しかし定まってどうなるのか。「SAKE」という名称をも使えなくするような決定もありうるかもしれない。けれどべつに名前なんてどうだっていいのだ。SAKEじゃなくてもなんでもいい。ポチとかタマとかよばれてもいい。実際にその飲み物が人びとを魅了していれば、その飲み物が支持されているならば、残るのはそっちだ。なんだろう。そうなったところで「歴史があるんだ!本物なんだ!」と叫ぶのって、女性に天秤にかけられて捨てられた男が「でも先に付き合ってたのはオレなんだ!あいつより多くの時間を過ごしたんだ!」って叫んでいるのに似てはいないか。これまでも大切だけれど、なにより今喜びを与えてくれるものに勝るものはないんじゃないのか。…。

ここまでアレコレ言ってから言うのも何だけれど、タイトルは不正確だ。一回訂正したけれど、そもそも根本が違う。
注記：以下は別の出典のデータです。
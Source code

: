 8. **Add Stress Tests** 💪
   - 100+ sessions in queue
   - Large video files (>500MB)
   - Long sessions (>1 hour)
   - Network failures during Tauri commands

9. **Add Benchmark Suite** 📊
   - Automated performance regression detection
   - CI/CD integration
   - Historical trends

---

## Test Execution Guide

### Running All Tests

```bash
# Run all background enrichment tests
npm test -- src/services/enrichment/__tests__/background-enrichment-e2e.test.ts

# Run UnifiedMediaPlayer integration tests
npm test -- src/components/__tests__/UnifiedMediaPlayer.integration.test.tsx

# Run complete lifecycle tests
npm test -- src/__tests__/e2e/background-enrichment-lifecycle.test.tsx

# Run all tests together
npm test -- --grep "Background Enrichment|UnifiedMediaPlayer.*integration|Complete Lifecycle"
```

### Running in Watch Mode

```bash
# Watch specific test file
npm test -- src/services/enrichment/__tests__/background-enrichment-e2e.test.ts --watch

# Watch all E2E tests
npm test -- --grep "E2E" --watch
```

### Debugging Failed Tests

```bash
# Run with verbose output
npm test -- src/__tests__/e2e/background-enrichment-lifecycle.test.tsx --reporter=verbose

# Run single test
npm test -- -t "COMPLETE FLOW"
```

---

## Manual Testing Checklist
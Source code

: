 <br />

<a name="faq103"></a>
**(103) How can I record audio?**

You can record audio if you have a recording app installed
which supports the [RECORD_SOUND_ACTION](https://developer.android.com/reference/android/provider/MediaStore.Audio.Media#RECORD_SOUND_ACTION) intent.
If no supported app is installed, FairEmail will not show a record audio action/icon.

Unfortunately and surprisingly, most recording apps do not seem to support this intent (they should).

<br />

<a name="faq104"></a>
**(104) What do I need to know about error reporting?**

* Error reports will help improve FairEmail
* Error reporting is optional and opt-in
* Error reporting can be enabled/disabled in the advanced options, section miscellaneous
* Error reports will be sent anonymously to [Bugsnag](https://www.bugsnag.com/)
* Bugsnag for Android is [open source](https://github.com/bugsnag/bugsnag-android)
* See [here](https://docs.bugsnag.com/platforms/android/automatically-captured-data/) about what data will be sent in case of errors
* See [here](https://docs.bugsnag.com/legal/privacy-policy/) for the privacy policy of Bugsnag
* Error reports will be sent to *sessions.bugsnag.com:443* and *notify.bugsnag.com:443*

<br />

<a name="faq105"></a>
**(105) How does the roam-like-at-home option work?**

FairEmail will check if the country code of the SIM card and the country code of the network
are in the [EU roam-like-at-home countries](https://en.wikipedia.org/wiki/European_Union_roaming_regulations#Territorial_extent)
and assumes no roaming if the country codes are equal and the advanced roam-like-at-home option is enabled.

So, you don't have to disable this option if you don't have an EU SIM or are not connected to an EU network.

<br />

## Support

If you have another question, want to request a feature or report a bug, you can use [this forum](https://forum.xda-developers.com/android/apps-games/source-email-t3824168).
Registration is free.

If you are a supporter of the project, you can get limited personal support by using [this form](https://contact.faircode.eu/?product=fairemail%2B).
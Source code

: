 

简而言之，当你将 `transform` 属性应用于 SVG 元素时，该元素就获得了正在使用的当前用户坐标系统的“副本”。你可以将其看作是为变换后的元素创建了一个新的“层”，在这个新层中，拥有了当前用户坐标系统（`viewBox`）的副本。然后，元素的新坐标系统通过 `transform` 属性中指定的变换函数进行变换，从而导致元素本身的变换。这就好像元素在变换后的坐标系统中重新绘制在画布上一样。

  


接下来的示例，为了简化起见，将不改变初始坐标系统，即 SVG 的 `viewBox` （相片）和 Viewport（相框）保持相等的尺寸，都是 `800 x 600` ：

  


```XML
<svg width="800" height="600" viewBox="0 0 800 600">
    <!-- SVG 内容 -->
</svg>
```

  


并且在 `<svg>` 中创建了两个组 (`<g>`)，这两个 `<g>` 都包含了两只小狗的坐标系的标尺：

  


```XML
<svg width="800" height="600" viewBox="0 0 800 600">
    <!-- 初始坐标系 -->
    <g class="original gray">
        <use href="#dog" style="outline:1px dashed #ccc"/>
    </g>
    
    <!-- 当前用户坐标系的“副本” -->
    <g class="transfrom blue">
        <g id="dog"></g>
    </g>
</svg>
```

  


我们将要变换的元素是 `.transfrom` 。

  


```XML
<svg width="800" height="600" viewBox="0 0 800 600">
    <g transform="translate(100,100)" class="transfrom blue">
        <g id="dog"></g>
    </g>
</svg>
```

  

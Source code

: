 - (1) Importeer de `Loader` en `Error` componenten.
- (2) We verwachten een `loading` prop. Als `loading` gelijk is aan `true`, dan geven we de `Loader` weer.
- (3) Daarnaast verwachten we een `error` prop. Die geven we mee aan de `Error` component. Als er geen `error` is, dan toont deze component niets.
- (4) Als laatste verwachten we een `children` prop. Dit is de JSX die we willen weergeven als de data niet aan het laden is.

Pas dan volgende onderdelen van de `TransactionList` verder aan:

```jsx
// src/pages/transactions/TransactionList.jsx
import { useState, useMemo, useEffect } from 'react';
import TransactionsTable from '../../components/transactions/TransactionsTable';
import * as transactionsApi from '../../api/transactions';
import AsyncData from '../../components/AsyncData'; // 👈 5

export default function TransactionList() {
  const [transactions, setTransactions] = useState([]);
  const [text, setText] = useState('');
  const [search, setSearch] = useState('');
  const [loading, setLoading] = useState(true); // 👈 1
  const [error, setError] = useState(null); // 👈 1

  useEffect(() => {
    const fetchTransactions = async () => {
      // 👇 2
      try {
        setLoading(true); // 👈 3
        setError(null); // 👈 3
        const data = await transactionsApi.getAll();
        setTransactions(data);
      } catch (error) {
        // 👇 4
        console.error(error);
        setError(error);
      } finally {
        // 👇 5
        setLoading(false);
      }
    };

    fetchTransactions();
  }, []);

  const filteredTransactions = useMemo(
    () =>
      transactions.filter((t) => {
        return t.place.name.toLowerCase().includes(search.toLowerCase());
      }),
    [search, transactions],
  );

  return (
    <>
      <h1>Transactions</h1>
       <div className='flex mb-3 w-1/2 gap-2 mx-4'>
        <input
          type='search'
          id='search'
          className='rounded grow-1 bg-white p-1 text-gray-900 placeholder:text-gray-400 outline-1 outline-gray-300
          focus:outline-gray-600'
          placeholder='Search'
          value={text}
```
「本物」は最後に押してもらうハンコなのかもしれない…というのはまあ、わからない。酒のんで「うまい!」って思ったやつが最後に絶対「ああこれが本物なんだ…。」とか言って感慨にふける必要はない。

むしろこう言うべきだ。少なくとも、「本物」は「最初に」「押す」ハンコではない。最初に来るべきは正当性ではなく、楽しさ・喜びであるべきだ。一日の最初でも真ん中でも最後でも、それに触れるひとが「ああ!」って震える感動を感激を、いや、そんな大層なもんじゃなくてもいい、いっときの安らぎを、興奮を得られるってことを尊ぶ姿勢こそ大きく打ち出さねばならない。正当性は、後。まずは喜びから、そしてハンコ自体は大きく取り沙汰されることもなく価値が分かる人だけが分かる半分ナンセンスで半分意義のあるものになればいい。それを打ち出したいひとは分かるやつだけにチラリズム的に発信すればいい。

(近未来、本当に日本全国で対外的戦略として「ハンコを押す」ような活動がおこらないといいなーと思っている。)

また機会を見て考えたい。楽しい方へ。喜びのある方へいく。カンパイ。